* **Problem to solve**: Examine the material below. Gather every line in which the string "assumenda" appears.

* **Working data**:
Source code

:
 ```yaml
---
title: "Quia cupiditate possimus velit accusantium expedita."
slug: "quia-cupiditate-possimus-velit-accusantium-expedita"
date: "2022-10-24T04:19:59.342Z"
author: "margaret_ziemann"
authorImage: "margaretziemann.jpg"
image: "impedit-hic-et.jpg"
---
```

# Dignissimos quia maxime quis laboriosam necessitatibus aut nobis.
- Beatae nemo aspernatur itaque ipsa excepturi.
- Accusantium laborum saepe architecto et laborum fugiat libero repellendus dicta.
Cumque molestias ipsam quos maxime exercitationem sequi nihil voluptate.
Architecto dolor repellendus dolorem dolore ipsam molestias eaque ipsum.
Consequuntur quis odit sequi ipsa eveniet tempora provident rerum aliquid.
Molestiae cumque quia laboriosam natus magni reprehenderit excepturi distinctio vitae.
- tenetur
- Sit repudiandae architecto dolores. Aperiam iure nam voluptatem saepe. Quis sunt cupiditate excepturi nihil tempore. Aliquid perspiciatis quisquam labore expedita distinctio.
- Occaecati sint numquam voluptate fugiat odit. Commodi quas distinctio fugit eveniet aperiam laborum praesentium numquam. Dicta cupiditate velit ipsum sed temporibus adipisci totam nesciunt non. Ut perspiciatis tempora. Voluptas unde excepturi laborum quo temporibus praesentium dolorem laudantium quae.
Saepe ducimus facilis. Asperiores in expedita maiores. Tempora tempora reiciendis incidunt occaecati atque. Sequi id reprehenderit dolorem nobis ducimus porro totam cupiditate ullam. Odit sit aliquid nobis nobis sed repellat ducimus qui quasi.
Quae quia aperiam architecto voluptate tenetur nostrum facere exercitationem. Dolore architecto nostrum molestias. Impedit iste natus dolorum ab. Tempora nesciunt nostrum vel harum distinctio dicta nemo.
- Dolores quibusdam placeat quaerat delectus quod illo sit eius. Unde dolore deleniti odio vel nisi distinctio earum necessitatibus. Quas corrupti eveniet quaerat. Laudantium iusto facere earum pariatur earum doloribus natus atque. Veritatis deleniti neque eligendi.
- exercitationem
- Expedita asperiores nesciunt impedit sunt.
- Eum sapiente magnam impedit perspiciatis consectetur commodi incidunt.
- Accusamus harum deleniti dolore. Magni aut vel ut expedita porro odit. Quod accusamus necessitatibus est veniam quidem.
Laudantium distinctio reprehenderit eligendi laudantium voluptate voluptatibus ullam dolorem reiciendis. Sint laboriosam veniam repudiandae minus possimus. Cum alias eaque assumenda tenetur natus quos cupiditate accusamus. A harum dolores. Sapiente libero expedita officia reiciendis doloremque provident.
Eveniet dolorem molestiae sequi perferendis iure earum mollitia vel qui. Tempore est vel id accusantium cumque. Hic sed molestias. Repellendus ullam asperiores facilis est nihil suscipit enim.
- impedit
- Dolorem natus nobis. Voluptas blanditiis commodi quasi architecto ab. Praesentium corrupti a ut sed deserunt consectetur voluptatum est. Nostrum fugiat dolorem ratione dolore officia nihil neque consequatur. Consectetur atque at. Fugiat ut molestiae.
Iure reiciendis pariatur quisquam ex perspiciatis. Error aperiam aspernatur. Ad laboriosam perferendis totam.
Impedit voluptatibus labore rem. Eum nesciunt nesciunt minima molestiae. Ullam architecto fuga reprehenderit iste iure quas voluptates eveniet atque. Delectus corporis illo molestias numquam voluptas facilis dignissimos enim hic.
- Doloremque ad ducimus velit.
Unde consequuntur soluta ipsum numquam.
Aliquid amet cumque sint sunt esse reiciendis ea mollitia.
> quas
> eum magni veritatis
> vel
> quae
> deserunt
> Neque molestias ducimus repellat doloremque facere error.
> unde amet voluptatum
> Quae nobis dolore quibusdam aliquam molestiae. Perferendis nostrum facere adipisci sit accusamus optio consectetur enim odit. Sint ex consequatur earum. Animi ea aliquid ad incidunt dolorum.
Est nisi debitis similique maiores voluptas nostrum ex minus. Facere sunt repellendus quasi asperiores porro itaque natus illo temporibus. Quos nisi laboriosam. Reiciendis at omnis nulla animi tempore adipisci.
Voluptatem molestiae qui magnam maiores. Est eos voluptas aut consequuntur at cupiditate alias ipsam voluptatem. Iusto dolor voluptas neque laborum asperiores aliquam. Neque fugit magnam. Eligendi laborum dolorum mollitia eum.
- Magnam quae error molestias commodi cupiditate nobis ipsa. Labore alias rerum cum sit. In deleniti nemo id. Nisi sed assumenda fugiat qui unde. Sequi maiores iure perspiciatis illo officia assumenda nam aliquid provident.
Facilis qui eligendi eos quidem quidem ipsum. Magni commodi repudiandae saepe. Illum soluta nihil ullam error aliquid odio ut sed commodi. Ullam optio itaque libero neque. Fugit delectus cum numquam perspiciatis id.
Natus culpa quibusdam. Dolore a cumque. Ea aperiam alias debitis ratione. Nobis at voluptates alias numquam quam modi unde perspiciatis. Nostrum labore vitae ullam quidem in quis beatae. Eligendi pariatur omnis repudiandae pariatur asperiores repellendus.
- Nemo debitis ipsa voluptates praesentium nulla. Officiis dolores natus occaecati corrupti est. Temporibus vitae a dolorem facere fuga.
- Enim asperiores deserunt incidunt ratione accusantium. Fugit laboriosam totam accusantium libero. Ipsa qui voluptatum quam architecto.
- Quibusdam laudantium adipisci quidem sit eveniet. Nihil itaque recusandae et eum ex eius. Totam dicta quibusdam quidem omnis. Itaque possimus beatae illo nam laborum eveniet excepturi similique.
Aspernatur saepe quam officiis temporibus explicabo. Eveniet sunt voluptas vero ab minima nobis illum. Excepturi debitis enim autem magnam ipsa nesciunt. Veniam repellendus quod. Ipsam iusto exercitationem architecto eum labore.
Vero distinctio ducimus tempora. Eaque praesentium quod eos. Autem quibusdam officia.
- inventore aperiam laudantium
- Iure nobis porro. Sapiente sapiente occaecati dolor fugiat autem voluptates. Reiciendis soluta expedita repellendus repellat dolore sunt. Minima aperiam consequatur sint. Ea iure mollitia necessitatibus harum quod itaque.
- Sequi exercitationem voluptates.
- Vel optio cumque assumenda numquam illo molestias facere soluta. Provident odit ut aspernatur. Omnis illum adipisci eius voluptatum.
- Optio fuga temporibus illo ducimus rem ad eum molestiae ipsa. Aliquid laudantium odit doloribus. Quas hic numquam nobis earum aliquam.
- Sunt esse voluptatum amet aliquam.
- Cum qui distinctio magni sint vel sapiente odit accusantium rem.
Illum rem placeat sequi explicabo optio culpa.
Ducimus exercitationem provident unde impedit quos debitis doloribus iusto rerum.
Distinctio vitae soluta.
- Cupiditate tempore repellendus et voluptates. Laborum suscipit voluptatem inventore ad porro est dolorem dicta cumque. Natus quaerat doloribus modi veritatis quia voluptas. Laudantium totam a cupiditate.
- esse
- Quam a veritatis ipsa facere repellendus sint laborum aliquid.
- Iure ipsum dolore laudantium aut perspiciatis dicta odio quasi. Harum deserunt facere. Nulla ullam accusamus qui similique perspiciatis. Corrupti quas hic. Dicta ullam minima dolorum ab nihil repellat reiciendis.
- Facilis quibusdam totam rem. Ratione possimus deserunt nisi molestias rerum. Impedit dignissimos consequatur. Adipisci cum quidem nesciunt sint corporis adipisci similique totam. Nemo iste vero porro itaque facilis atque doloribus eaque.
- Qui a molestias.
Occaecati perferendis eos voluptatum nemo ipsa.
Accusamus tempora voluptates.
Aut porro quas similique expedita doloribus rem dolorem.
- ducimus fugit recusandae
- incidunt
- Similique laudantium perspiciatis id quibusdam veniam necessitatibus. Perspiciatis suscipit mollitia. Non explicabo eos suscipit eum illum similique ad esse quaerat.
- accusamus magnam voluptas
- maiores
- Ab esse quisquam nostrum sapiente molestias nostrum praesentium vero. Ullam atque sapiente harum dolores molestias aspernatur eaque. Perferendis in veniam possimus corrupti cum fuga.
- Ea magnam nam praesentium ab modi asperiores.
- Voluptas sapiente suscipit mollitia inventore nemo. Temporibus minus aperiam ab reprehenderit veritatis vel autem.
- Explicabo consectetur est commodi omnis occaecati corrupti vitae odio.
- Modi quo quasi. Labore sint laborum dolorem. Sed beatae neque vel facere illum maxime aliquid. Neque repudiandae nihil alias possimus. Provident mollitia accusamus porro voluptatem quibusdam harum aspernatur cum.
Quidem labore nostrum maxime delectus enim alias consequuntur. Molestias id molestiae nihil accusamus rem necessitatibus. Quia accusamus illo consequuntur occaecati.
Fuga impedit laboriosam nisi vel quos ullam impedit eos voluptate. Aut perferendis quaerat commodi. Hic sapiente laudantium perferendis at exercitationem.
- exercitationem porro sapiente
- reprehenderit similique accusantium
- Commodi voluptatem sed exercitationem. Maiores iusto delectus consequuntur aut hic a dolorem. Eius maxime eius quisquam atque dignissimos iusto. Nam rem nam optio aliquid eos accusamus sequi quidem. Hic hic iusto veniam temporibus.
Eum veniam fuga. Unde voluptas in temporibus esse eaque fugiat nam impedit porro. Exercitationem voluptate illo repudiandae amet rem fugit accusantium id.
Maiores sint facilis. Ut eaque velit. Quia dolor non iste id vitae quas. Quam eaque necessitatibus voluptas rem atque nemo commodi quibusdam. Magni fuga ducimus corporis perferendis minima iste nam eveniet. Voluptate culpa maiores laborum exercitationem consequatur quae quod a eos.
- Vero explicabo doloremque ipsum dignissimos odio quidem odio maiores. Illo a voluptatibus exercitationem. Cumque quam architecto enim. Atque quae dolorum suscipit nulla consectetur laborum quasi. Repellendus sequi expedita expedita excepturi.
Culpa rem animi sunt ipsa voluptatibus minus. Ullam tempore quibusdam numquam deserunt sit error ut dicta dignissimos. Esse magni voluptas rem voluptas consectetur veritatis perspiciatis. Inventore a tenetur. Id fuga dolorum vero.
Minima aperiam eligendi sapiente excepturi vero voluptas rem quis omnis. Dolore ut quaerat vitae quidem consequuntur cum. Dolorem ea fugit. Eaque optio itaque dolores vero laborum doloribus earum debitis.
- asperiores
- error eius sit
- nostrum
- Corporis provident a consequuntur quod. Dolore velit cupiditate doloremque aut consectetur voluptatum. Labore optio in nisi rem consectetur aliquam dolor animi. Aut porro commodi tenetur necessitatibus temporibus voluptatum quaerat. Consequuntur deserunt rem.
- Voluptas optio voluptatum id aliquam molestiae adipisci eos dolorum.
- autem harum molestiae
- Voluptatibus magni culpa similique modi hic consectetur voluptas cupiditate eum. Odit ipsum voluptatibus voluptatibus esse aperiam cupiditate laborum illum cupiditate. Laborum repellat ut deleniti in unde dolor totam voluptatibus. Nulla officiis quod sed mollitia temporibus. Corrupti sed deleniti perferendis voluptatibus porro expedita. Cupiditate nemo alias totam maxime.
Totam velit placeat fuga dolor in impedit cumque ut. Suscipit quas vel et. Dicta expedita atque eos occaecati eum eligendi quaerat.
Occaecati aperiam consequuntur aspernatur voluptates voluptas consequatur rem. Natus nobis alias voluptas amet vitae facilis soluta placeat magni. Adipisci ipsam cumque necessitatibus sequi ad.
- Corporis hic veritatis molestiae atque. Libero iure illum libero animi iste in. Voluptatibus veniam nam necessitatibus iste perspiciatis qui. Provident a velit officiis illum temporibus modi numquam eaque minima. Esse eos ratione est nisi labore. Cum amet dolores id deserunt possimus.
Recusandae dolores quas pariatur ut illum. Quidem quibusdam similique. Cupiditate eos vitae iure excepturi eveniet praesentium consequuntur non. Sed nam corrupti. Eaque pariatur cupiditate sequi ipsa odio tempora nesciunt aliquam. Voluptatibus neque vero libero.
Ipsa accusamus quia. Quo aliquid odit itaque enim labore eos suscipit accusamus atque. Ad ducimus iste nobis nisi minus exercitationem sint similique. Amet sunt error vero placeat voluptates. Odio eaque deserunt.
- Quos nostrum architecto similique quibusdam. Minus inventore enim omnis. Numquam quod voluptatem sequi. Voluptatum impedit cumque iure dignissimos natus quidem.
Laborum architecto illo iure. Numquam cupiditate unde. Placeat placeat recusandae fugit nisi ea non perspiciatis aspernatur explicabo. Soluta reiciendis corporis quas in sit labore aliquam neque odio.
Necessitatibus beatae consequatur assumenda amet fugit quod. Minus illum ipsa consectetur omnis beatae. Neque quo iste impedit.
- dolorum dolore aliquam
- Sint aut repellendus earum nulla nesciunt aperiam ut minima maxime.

* **Solution**:
Laudantium distinctio reprehenderit eligendi laudantium voluptate voluptatibus ullam dolorem reiciendis. Sint laboriosam veniam repudiandae minus possimus. Cum alias eaque assumenda tenetur natus quos cupiditate accusamus. A harum dolores. Sapiente libero expedita officia reiciendis doloremque provident.
- Magnam quae error molestias commodi cupiditate nobis ipsa. Labore alias rerum cum sit. In deleniti nemo id. Nisi sed assumenda fugiat qui unde. Sequi maiores iure perspiciatis illo officia assumenda nam aliquid provident.
- Vel optio cumque assumenda numquam illo molestias facere soluta. Provident odit ut aspernatur. Omnis illum adipisci eius voluptatum.
Necessitatibus beatae consequatur assumenda amet fugit quod. Minus illum ipsa consectetur omnis beatae. Neque quo iste impedit.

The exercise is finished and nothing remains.